**YOUR INSTRUCTIONS**
Throughout the material below, count each line in which the word "maps" appears, then reply with the count only.

= = =

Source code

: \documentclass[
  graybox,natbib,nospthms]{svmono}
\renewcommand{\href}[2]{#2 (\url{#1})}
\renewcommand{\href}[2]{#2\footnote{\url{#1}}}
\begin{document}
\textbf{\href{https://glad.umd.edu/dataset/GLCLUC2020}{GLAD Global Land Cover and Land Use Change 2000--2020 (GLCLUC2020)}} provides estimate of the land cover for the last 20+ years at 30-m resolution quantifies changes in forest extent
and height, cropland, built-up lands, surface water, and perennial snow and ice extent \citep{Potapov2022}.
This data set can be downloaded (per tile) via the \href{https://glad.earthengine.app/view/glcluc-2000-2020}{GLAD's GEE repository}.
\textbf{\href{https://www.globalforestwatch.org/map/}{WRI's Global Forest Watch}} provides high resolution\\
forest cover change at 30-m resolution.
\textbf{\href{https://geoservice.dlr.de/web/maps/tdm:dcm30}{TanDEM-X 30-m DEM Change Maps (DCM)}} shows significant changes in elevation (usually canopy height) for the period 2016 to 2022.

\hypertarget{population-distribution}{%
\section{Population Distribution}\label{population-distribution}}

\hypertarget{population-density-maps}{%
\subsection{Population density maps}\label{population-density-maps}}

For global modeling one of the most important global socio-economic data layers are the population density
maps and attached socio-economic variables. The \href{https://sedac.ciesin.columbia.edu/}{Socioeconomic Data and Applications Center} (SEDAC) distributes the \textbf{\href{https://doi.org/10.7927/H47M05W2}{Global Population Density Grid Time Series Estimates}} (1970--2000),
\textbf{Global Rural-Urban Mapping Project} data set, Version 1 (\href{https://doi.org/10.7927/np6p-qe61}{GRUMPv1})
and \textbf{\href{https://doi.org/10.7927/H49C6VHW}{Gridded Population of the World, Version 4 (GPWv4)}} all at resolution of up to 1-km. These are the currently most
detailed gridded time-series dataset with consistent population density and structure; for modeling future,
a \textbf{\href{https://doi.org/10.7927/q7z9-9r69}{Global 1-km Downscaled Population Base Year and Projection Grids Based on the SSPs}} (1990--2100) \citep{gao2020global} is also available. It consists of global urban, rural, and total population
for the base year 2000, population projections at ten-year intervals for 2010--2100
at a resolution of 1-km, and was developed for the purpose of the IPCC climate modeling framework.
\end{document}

= = =

**EXERCISE RESULT**
4